#### Work to be completed
The only acceptable reply is the number of lines in the material below that hold "service".

>>>>>

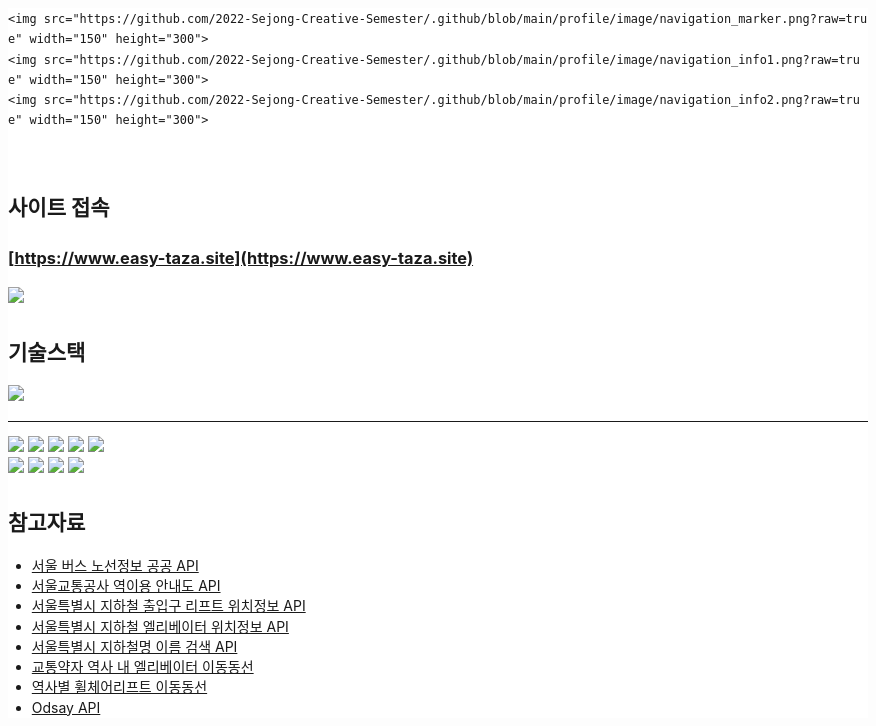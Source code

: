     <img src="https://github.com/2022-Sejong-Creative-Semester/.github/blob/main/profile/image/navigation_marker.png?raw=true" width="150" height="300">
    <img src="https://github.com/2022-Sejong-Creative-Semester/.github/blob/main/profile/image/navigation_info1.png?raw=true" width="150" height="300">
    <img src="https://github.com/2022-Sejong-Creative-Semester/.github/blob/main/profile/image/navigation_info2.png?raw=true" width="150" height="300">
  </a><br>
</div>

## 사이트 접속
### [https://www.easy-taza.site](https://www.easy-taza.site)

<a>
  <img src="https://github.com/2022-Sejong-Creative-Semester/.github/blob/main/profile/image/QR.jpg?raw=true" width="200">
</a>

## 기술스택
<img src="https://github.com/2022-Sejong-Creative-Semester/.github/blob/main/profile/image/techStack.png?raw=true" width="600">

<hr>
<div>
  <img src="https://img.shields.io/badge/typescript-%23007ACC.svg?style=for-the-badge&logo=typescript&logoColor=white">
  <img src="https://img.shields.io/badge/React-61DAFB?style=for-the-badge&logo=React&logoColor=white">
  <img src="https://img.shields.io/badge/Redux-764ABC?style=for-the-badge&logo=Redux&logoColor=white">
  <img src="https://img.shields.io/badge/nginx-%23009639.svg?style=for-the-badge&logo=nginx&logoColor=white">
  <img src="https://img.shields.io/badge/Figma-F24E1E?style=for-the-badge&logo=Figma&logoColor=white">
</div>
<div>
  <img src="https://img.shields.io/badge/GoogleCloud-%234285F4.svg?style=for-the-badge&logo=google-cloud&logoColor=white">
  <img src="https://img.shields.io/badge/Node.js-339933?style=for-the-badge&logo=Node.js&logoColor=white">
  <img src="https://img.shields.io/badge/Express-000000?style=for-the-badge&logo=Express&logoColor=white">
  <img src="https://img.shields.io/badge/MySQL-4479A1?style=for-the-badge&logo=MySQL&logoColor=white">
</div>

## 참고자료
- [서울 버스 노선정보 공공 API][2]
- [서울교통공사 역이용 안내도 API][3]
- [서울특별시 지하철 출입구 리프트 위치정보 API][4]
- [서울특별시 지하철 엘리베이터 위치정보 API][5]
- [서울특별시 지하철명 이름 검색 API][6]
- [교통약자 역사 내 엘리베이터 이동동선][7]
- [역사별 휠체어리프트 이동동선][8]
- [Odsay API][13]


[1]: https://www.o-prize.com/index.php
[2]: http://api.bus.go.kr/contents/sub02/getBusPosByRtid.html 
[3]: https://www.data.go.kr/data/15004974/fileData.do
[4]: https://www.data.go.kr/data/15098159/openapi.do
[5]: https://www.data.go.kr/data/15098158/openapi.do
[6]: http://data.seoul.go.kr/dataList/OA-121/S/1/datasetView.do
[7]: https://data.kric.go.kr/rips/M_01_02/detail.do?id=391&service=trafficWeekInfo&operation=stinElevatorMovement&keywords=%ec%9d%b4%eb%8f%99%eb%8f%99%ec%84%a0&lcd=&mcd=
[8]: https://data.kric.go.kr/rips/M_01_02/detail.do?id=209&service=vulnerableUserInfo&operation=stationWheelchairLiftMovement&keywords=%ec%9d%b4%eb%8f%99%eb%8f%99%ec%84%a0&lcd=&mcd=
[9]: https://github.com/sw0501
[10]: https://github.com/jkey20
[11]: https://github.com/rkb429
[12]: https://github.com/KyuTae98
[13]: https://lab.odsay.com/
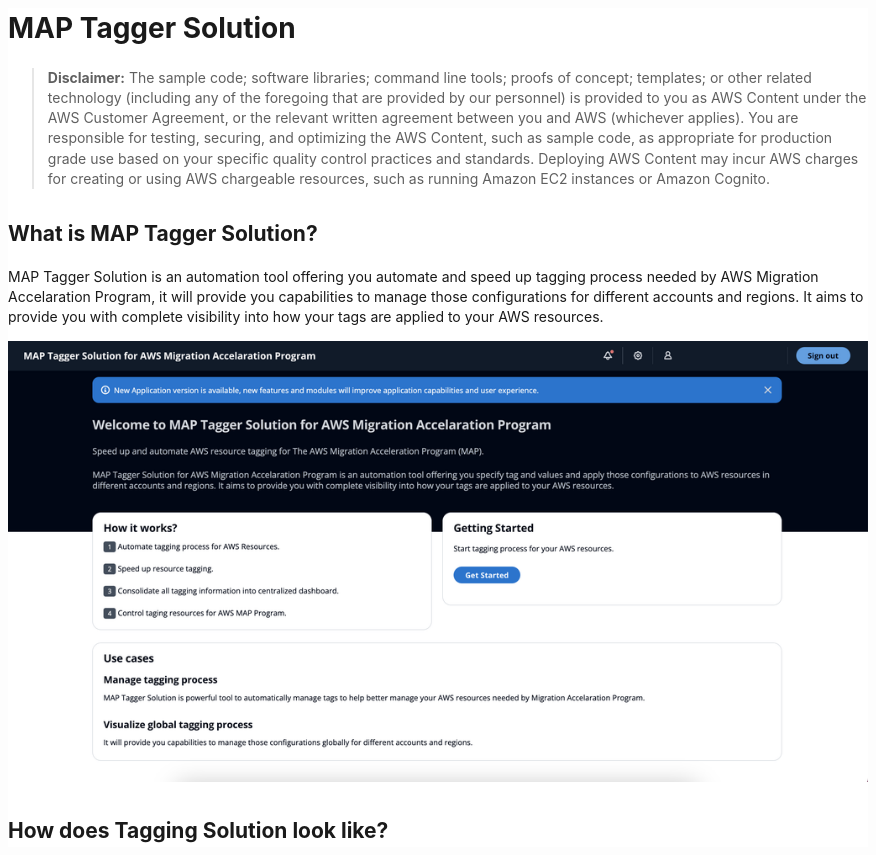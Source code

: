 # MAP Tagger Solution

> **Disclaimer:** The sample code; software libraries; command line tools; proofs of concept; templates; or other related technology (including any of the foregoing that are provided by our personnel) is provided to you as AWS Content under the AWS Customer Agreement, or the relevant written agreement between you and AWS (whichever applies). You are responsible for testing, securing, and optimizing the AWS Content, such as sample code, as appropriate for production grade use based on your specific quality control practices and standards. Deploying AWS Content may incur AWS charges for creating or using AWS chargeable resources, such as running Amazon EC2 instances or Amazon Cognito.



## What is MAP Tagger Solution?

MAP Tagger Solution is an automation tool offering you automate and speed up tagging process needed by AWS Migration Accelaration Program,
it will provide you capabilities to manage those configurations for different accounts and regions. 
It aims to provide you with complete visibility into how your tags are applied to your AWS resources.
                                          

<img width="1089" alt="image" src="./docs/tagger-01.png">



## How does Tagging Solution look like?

<<<<<
>>>>>

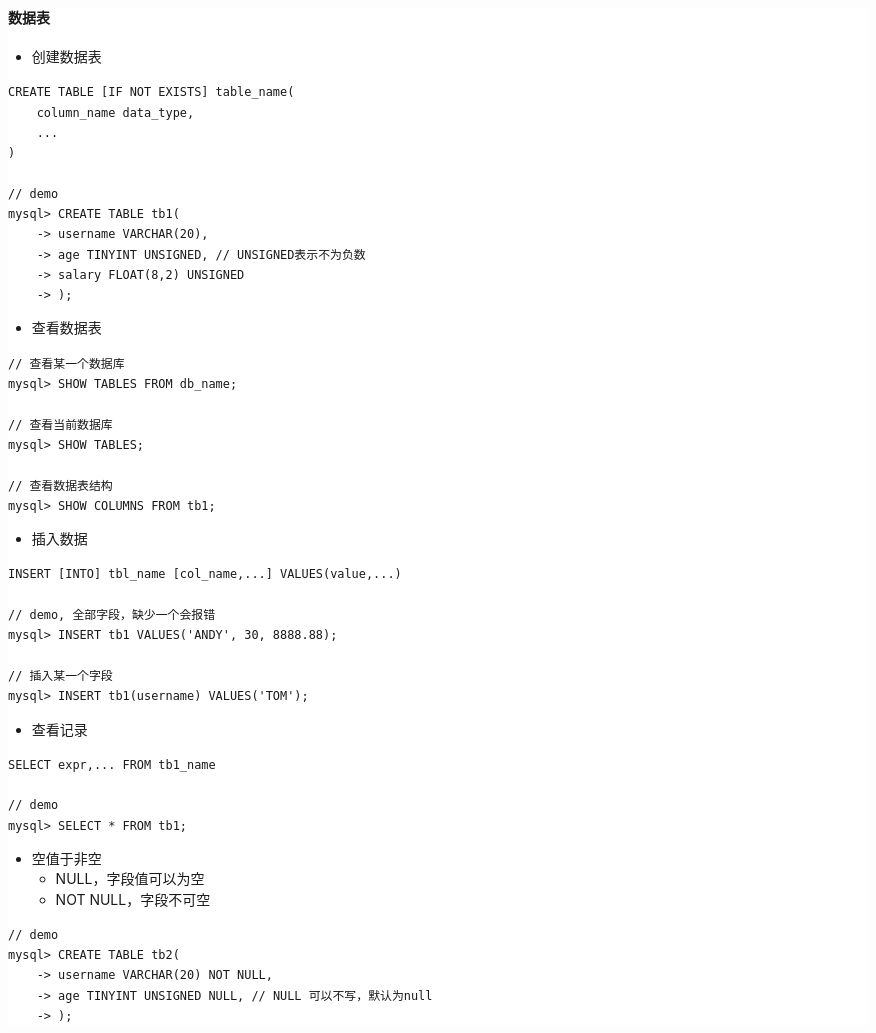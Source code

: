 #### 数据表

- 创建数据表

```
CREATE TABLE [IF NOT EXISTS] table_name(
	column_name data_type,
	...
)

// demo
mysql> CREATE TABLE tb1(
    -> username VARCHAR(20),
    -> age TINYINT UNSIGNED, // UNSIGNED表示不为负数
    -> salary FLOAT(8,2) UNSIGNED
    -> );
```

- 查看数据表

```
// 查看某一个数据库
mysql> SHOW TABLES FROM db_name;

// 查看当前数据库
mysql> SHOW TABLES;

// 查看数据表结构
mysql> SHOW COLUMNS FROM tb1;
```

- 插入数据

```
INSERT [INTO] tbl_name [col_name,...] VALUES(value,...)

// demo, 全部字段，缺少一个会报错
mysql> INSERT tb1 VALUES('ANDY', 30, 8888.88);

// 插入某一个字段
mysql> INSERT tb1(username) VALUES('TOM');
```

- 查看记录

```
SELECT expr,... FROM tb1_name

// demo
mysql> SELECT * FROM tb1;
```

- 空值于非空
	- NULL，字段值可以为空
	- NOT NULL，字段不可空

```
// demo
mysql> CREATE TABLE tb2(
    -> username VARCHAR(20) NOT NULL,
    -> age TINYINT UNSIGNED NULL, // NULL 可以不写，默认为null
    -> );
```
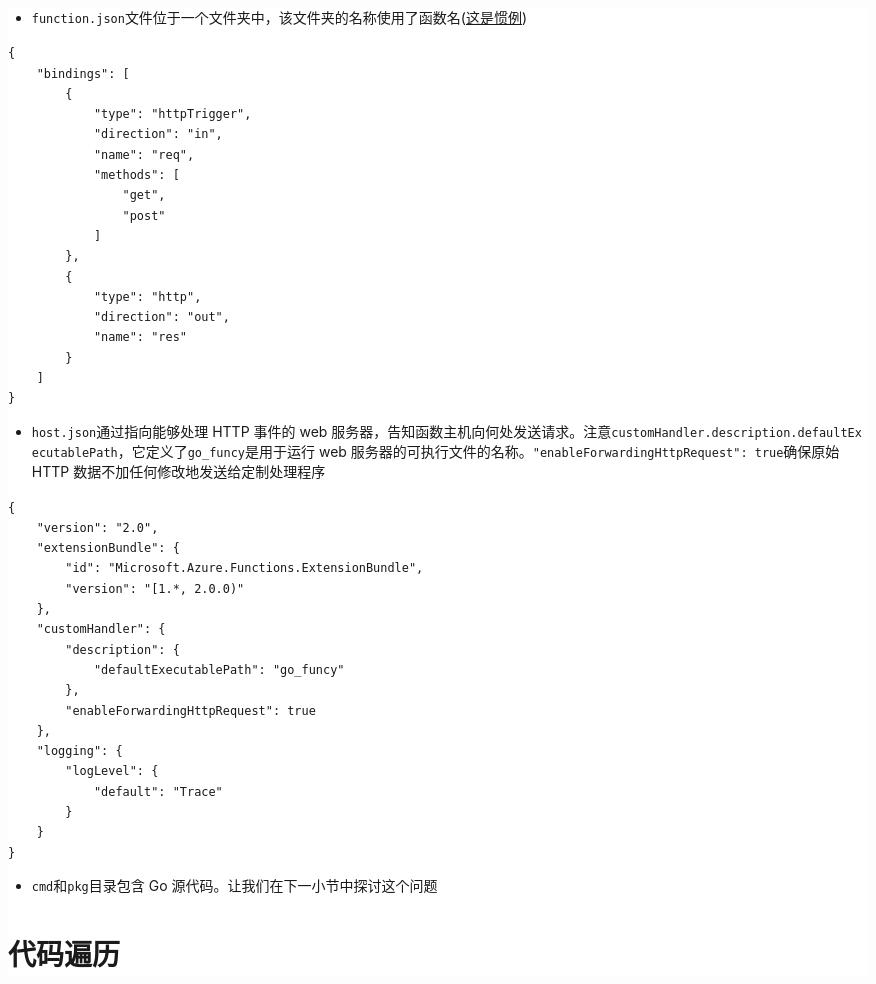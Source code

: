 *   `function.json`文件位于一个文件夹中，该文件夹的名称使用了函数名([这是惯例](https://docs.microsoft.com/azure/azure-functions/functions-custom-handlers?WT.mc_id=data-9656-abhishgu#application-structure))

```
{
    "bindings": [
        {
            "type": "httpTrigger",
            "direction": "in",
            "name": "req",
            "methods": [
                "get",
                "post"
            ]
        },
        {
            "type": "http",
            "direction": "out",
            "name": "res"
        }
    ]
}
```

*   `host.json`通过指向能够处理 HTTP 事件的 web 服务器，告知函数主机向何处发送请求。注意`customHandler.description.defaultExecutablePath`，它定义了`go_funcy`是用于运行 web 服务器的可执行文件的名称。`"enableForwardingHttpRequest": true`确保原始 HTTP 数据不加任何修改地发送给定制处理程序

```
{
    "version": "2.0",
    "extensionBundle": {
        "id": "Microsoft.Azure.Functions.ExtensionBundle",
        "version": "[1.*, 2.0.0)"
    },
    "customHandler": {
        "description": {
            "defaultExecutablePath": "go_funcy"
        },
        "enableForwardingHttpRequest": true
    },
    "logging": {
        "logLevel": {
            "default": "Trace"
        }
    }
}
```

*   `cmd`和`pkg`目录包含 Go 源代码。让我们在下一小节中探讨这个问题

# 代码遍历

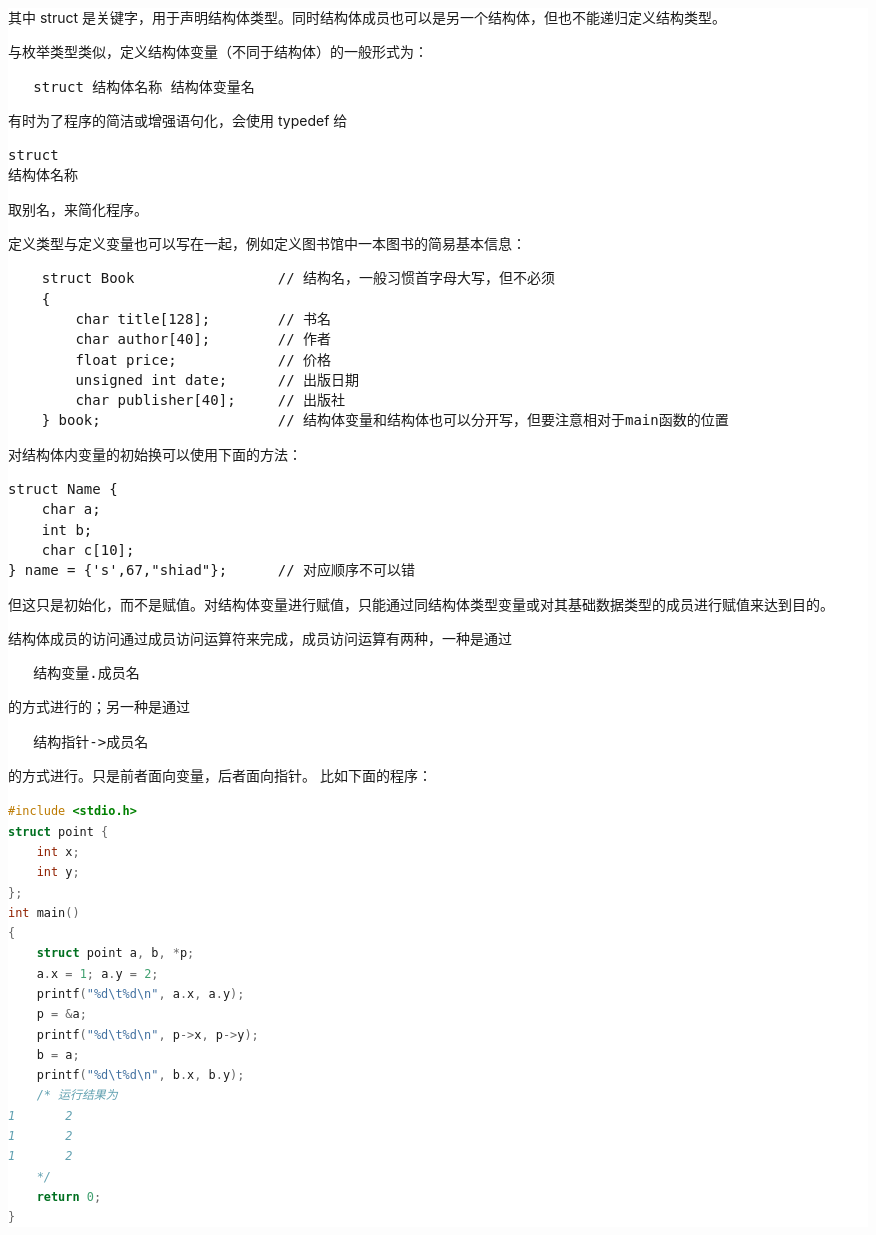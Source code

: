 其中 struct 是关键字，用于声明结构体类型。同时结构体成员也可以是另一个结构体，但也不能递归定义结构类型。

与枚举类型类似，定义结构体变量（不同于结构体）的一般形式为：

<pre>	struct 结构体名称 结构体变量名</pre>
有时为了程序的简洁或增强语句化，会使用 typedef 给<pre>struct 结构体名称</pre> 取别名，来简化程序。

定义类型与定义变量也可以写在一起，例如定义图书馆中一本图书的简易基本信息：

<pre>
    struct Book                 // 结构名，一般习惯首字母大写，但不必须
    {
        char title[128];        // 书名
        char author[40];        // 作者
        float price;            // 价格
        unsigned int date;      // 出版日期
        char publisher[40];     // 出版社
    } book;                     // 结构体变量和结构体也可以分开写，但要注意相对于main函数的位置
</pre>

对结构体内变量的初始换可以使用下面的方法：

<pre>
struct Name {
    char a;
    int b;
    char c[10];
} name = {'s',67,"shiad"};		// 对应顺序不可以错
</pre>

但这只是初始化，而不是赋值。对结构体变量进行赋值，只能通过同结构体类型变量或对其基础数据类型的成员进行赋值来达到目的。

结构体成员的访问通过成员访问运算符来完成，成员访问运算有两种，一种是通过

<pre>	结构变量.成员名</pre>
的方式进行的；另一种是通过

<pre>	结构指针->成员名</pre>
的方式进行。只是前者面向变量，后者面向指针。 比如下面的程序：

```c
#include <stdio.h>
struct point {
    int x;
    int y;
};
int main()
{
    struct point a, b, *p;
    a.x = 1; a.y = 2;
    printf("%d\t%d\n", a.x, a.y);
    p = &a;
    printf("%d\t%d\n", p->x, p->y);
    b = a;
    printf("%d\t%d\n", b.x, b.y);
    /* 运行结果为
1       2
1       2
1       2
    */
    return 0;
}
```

<<<<<

#### Exercise result
2